Na biblioteca de setembro há, ainda, livros de capa dura, com o peso dos recomeços. E manuais novos, ainda com cheiro a tinta fresca, cadernos que pedem letra redonda na primeira linha. Entre eles escondem-se poemas que não obedecem a horários, contos que nos ensinam que aprender é também desaprender.

Talvez setembro seja essa prateleira intermédia: nem tão leve como antes, nem tão grave como depois. Um lugar de transição onde repousam os livros que falam de pontes, travessias, partidas e regressos.
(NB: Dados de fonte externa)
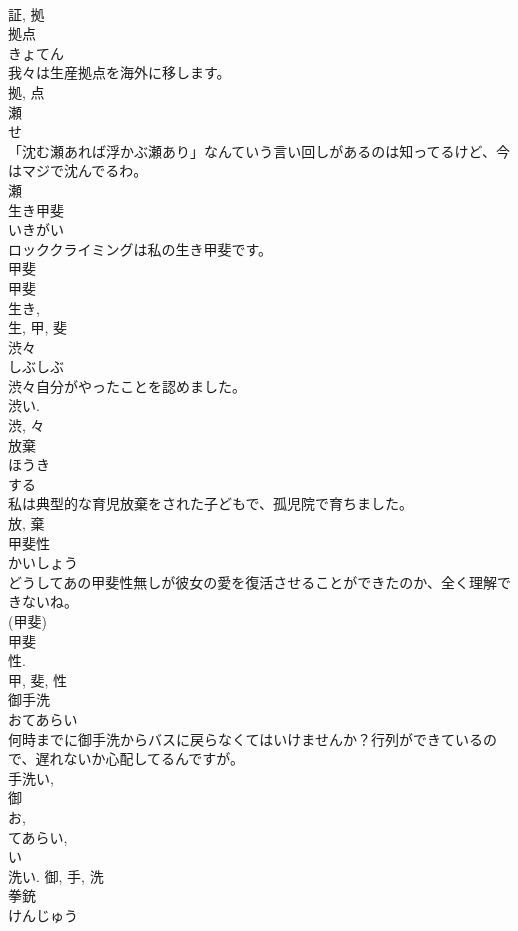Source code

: \documentclass[8pt]{extreport}
\begin{document}
\begin{CJK}{UTF8}{min}
\\	証, 拠	
\\	拠点	
\\	きょてん	
\\	我々は生産拠点を海外に移します。	
\\	拠, 点	
\\	瀬	
\\	せ	
\\	「沈む瀬あれば浮かぶ瀬あり」なんていう言い回しがあるのは知ってるけど、今はマジで沈んでるわ。	
\\	瀬	
\\	生き甲斐	
\\	いきがい	
\\	ロッククライミングは私の生き甲斐です。	
\\	甲斐 
\\	甲斐 
\\	生き, 
\\	生, 甲, 斐	
\\	渋々	
\\	しぶしぶ	
\\	渋々自分がやったことを認めました。	
\\	渋い. 
\\	渋, 々	
\\	放棄	
\\	ほうき	
\\	する 
\\	私は典型的な育児放棄をされた子どもで、孤児院で育ちました。	
\\	放, 棄	
\\	甲斐性	
\\	かいしょう	
\\	どうしてあの甲斐性無しが彼女の愛を復活させることができたのか、全く理解できないね。	
\\	(甲斐) 
\\	甲斐 
\\	性. 
\\	甲, 斐, 性	
\\	御手洗	
\\	おてあらい	
\\	何時までに御手洗からバスに戻らなくてはいけませんか？行列ができているので、遅れないか心配してるんですが。	
\\	手洗い, 
\\	御 
\\	お, 
\\	てあらい, 
\\	い 
\\	洗い.	御, 手, 洗	
\\	拳銃	
\\	けんじゅう	

\end{CJK}
\end{document}
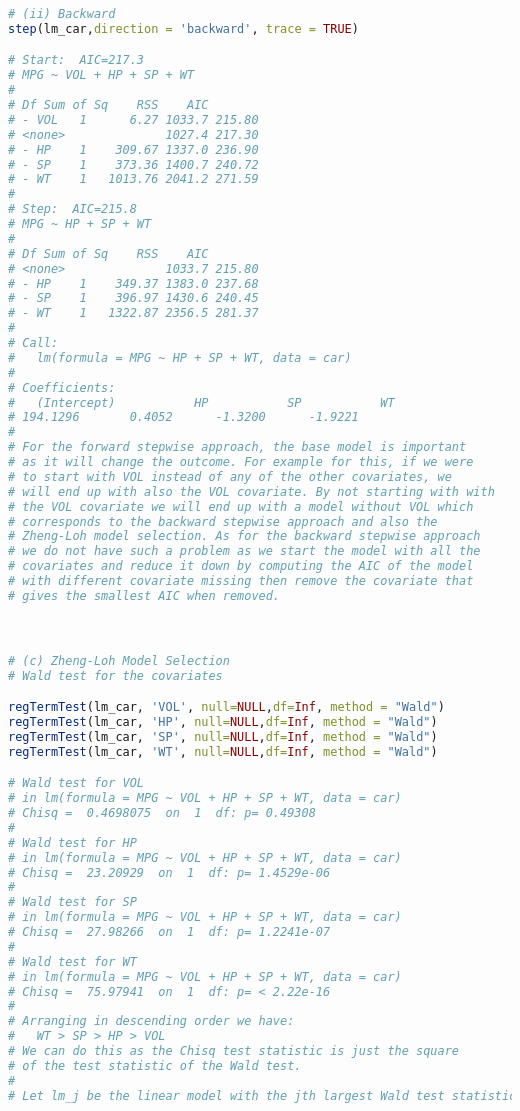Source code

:\documentclass[a4paper,10pt]{article}
\theoremstyle{definition}
\begin{document}
\begin{enumerate}
\begin{lstlisting}[language=R,commentstyle=\fontseries{lc}\color{gray}]
# (ii) Backward
step(lm_car,direction = 'backward', trace = TRUE)

# Start:  AIC=217.3
# MPG ~ VOL + HP + SP + WT
# 
# Df Sum of Sq    RSS    AIC
# - VOL   1      6.27 1033.7 215.80
# <none>              1027.4 217.30
# - HP    1    309.67 1337.0 236.90
# - SP    1    373.36 1400.7 240.72
# - WT    1   1013.76 2041.2 271.59
# 
# Step:  AIC=215.8
# MPG ~ HP + SP + WT
# 
# Df Sum of Sq    RSS    AIC
# <none>              1033.7 215.80
# - HP    1    349.37 1383.0 237.68
# - SP    1    396.97 1430.6 240.45
# - WT    1   1322.87 2356.5 281.37
# 
# Call:
#   lm(formula = MPG ~ HP + SP + WT, data = car)
# 
# Coefficients:
#   (Intercept)           HP           SP           WT  
# 194.1296       0.4052      -1.3200      -1.9221  
# 
# For the forward stepwise approach, the base model is important
# as it will change the outcome. For example for this, if we were
# to start with VOL instead of any of the other covariates, we 
# will end up with also the VOL covariate. By not starting with with
# the VOL covariate we will end up with a model without VOL which 
# corresponds to the backward stepwise approach and also the 
# Zheng-Loh model selection. As for the backward stepwise approach
# we do not have such a problem as we start the model with all the 
# covariates and reduce it down by computing the AIC of the model
# with different covariate missing then remove the covariate that 
# gives the smallest AIC when removed.



# (c) Zheng-Loh Model Selection
# Wald test for the covariates

regTermTest(lm_car, 'VOL', null=NULL,df=Inf, method = "Wald")
regTermTest(lm_car, 'HP', null=NULL,df=Inf, method = "Wald")
regTermTest(lm_car, 'SP', null=NULL,df=Inf, method = "Wald")
regTermTest(lm_car, 'WT', null=NULL,df=Inf, method = "Wald")

# Wald test for VOL
# in lm(formula = MPG ~ VOL + HP + SP + WT, data = car)
# Chisq =  0.4698075  on  1  df: p= 0.49308 
# 
# Wald test for HP
# in lm(formula = MPG ~ VOL + HP + SP + WT, data = car)
# Chisq =  23.20929  on  1  df: p= 1.4529e-06 
# 
# Wald test for SP
# in lm(formula = MPG ~ VOL + HP + SP + WT, data = car)
# Chisq =  27.98266  on  1  df: p= 1.2241e-07 
# 
# Wald test for WT
# in lm(formula = MPG ~ VOL + HP + SP + WT, data = car)
# Chisq =  75.97941  on  1  df: p= < 2.22e-16
# 
# Arranging in descending order we have:
#   WT > SP > HP > VOL
# We can do this as the Chisq test statistic is just the square 
# of the test statistic of the Wald test.
# 
# Let lm_j be the linear model with the jth largest Wald test statistic


\end{lstlisting}
\end{enumerate}
\end{document}
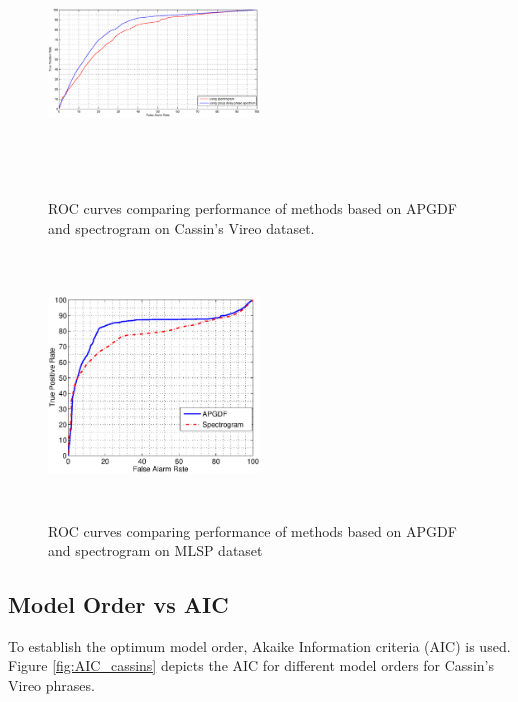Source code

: \documentclass[a4paper]{article}
\begin{document}
\begin{figure}[h]
\centering
\includegraphics[width=0.5\textwidth,height=7cm]{ROC_gr_delay_5_VS_spectrogram.eps}
\caption{ROC  curves  comparing  performance  of  methods based on APGDF and 
spectrogram on Cassin's Vireo dataset.}
\label{fig:ROCdata1}
\end{figure}
 
\begin{figure}[!ht]
	\centering
	\includegraphics[width=0.5\textwidth,height=7cm] {ROC_gr_delay_10_VS_spectrogram_data2.eps}
	\caption{ROC curves comparing performance of methods based on APGDF and spectrogram on MLSP dataset }   
	\label{fig:ROCdata2}
\end{figure} 




 \subsection{Model Order  vs AIC}
 
 
 To establish the optimum model order, Akaike Information criteria (AIC)  \cite{makhoul} is used. Figure \ref{fig:AIC_cassins} depicts the AIC for different model orders for Cassin's Vireo phrases.  
 
\end{document}
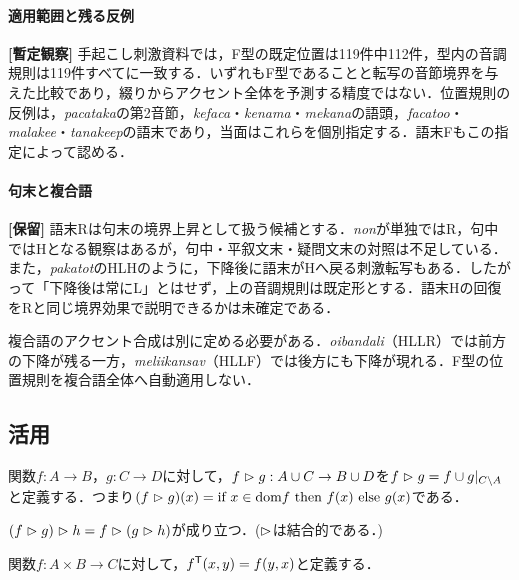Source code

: \documentclass[../../main-detail.tex]{subfiles}
\begin{document}
\paragraph{適用範囲と残る反例}
\textbf{[暫定観察]} 手起こし刺激資料では，F型の既定位置は119件中112件，型内の音調規則は119件すべてに一致する．いずれもF型であることと転写の音節境界を与えた比較であり，綴りからアクセント全体を予測する精度ではない．位置規則の反例は，\textit{pacataka}の第2音節，\textit{kefaca}・\textit{kenama}・\textit{mekana}の語頭，\textit{facatoo}・\textit{malakee}・\textit{tanakeep}の語末であり，当面はこれらを個別指定する．語末Fもこの指定によって認める．


\paragraph{句末と複合語}
\textbf{[保留]} 語末Rは句末の境界上昇として扱う候補とする．\textit{non}が単独ではR，句中ではHとなる観察はあるが，句中・平叙文末・疑問文末の対照は不足している．また，\textit{pakatot}のHLHのように，下降後に語末がHへ戻る刺激転写もある．したがって「下降後は常にL」とはせず，上の音調規則は既定形とする．語末Hの回復をRと同じ境界効果で説明できるかは未確定である．

複合語のアクセント合成は別に定める必要がある．\textit{oibandali}（HLLR）では前方の下降が残る一方，\textit{meliikansav}（HLLF）では後方にも下降が現れる．F型の位置規則を複合語全体へ自動適用しない．

\subsection{活用}
\begin{definition}関数$f:A\rightarrow B$，$g:C\rightarrow D$に対して，$f\vlr g:A\cup C \rightarrow B\cup D$を$f\vlr g = f\cup g|_{C\backslash A}$と定義する．つまり$(f\vlr g)(x) = \text{if }x\in \text{dom}f \text{ then }f(x) \text{ else }g(x)$である．
\end{definition}
\begin{proposition}
$(f\vlr g)\vlr h = f\vlr(g\vlr h)$が成り立つ．($\vlr$は結合的である．)
\end{proposition}
\begin{definition}関数$f:A\times B\rightarrow C$に対して，$f^\trans(x,y)=f(y,x)$と定義する．
\end{definition}
\end{document}
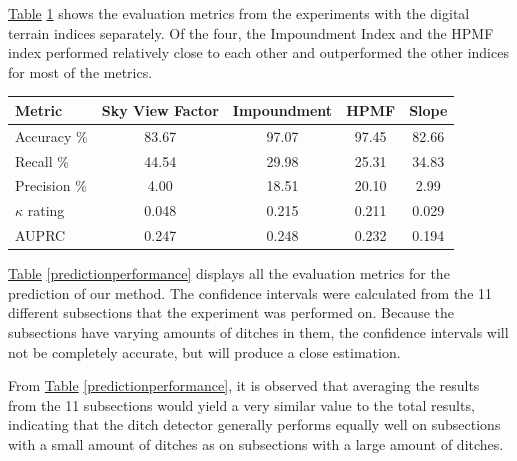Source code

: \documentclass[]{interact}
\theoremstyle{plain}%
\theoremstyle{definition}
\theoremstyle{remark}
\begin{document}
\hyperref[recreatedpredictionperformance]{Table} \ref{recreatedpredictionperformance} shows the evaluation metrics from the experiments with the digital terrain indices separately. Of the four, the Impoundment Index and the HPMF index performed relatively close to each other and outperformed the other indices for most of the metrics.

\begin{table}[!htb]
    {\begin{tabular}{lcccc} \toprule
        Metric & Sky View Factor & Impoundment & HPMF & Slope\\ \midrule
        Accuracy \%     & 83.67 & 97.07 & 97.45 & 82.66 \\
        Recall \%       & 44.54 & 29.98 & 25.31 & 34.83 \\
        Precision \%    &{ 4.00}  & 18.51 & 20.10 & { 2.99} \\
        $\kappa$ rating & 0.048 & 0.215 & 0.211 & 0.029 \\
        AUPRC & 0.247 & 0.248 & 0.232 & 0.194 \\ \bottomrule
    \end{tabular}}
    \label{recreatedpredictionperformance}
\end{table}

\hyperref[predictionperformance]{Table} \ref{predictionperformance} displays all the evaluation metrics for the prediction of our method. The confidence intervals were calculated from the 11 different subsections that the experiment was performed on. Because the subsections have varying amounts of ditches in them, the confidence intervals will not be completely accurate, but will produce a close estimation.

From \hyperref[predictionperformance]{Table} \ref{predictionperformance}, it is observed that averaging the results from the 11 subsections would yield a very similar value to the total results, indicating that the ditch detector generally performs equally well on subsections with a small amount of ditches as on subsections with a large amount of ditches.
\end{document}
E quem entra nessa biblioteca descobre que setembro é, afinal, uma história dentro de outras histórias, todas à espera de quem se senta para ler.

Na minha biblioteca de setembro tenho, sobretudo, literatura feita em português. Deixo, então, essas sugestões, livros acabadinhos de sair, para tardes que ainda pedem uma esplanada ou noites que já aceitam um chá. A escritora e ativista literária Helena Magalhães regressa às estantes, desta vez pela ASA (Grupo LeYa), com “Atos de Desobediência”, um livro que «explora a intimidade feminina, as relações entre mulheres e homens, entre gerações e classes sociais, numa celebração tão apaixonada quanto crítica da literatura e da arte». “As últimas linhas destas mãos”, de Susana Amaro Velho, é reeditado pela Casa das Letras (Grupo LeYa), reafirmando o talento da autora no mercado literário português. Ângelo Fernandes estreia-se na ficção com “Neblina” (Oficina das Letras/Grupo LeYa), «um romance cru e perturbador sobre as sombras que nos habitam, os pactos de silêncio e o preço atroz de enterrar uma verdade que, finalmente, se recusa a ficar calada». Finalmente, Álvaro Cúria traz-nos “No Brasil não há leões” (Manuscrito Editora/Grupo Editorial Presença). Valter Hugo Mãe descreve-o da seguinte forma «O Álvaro Curia confirma a maravilha de sua presença nas novas letras portuguesas. Linguagem e imaginação, profundidade e intensidade. Todas as gerações se garantem com autores assim». Contemporâneos maravilhosos! Autoras e autores que transportam para o papel não apenas o talento que os caracteriza, mas sobretudo o trabalho, a perseverança e o amor às letras.

Desejo-vos um setembro capaz de curar, seja através dos livros, de outras formas de arte, das pessoas que vos enchem o peito ou dos sonhos que vos habitam.